Even with the prospect of a playoff-less spring for the first time since 1996 and a possible battle to fight slumping ticket sales looming, he still hasn’t given up hope of the Senators turning things around in time to salvage their season.
On Tuesday, before Ottawa returned from the all-star break with a listless 4-1 defeat to the New Jersey Devils, he stated that it would take some performance – 28 wins over the final 38 games of the regular season by his projection – to qualify for the post-season.
By the following morning, he’d revised his math, but not his optimistic message: The Senators aren’t dead yet, despite what most of the hockey world thinks.
“We know what we have to do. We’ve got to win 26 or 27 games with 37 games left,” Melnyk said. “Can it be done? It can, absolutely. If we get on a roll, it can be done.”
He used his own Ontario Hockey League team as an example of a team being able to turn it around in a hurry.
“I saw it happen with the Mississauga St. Mike’s Majors. We went 9-0 on the road and all of the sudden we were in playoff contention, we were fourth in our conference. Before that, we were out of the playoffs,” he said. “If we get the momentum, if we can players working hard and everything clicking our way, it can happen and I still am very optimistic it will.”
It seems not everyone in Ottawa shares his enthusiasm, which stands to be part of the reason for the ticket promotions announced Wednesday.
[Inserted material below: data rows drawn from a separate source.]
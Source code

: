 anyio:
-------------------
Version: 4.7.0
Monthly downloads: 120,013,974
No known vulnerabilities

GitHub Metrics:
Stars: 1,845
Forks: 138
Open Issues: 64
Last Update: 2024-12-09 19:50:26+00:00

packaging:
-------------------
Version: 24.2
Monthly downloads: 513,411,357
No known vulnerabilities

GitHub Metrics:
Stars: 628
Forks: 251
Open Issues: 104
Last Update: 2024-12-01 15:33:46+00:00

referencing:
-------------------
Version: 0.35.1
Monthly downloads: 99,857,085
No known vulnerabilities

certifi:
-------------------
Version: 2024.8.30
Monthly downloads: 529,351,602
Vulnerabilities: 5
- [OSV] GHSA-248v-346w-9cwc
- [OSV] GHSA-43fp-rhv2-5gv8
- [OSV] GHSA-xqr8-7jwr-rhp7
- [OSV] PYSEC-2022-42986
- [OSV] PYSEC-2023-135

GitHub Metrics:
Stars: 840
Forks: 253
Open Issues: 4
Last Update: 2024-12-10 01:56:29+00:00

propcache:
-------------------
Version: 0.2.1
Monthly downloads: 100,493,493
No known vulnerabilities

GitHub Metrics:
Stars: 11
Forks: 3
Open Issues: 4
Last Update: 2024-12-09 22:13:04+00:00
Speaking at the Kanata Recreation Complex, Melnyk was joined by a group of young fans who were part of a promotion in which the Sens will offer 10,000 tickets over 13 of its final home games to minor hockey players, students and their families at discounted prices.
In discussing other upcoming initiatives, which include five of the team’s practices being opened up to the public, Senators chief operating officer Cyril Leeder said season-ticket sales for this year were at 11,000, which is its second-highest total ever, but down from a high of almost 13,000 one year ago.
According to a report in a national newspaper, regional audiences for the team’s broadcasts on Rogers Sportsnet are down 33 per cent from last year to 67,000 per game.
The team was booed frequently by the Scotiabank Place crowd on Tuesday night and conducting business in a sagging economy with a struggling team isn’t likely to be a big draw, although Melnyk said that even during times of recession, people will still come to the rink to be entertained.
Winning some games would help ensure that, as well as spare Melnyk from having to do the talking.
Following the world junior hockey championship, one report linked the Senators with making changes at the coaching and GM positions and that forced Melnyk to issue a statement denying the claims.
On Wednesday, he was asked again about possible changes and while none appear to be coming, he did admit the team is at a “crossroads” as it embarks on a three-game road trip.
“I leave the hockey operations to the hockey people, I’ve always done that and we are going to continue doing whatever it takes to put a winning team on the ice and as far as I’m concerned, right now, we’re at a crossroads. This is it,” he said. “We have to win 26 to 27 games and it’s going to be done, and if it’s not done, well, we’ll have to deal with it.”
Before the all-star break, the Senators had won three of four games and picked up points in all four of those contests to ease some of the heat.
“We don’t want to have this team be torn apart,” centre Jason Spezza said before the Senators left for St. Louis, where they face the Blues on Thursday. “For us, we have to win hockey games and get back to playing how we were before the break, we were starting to make up some ground and feel better about our game.”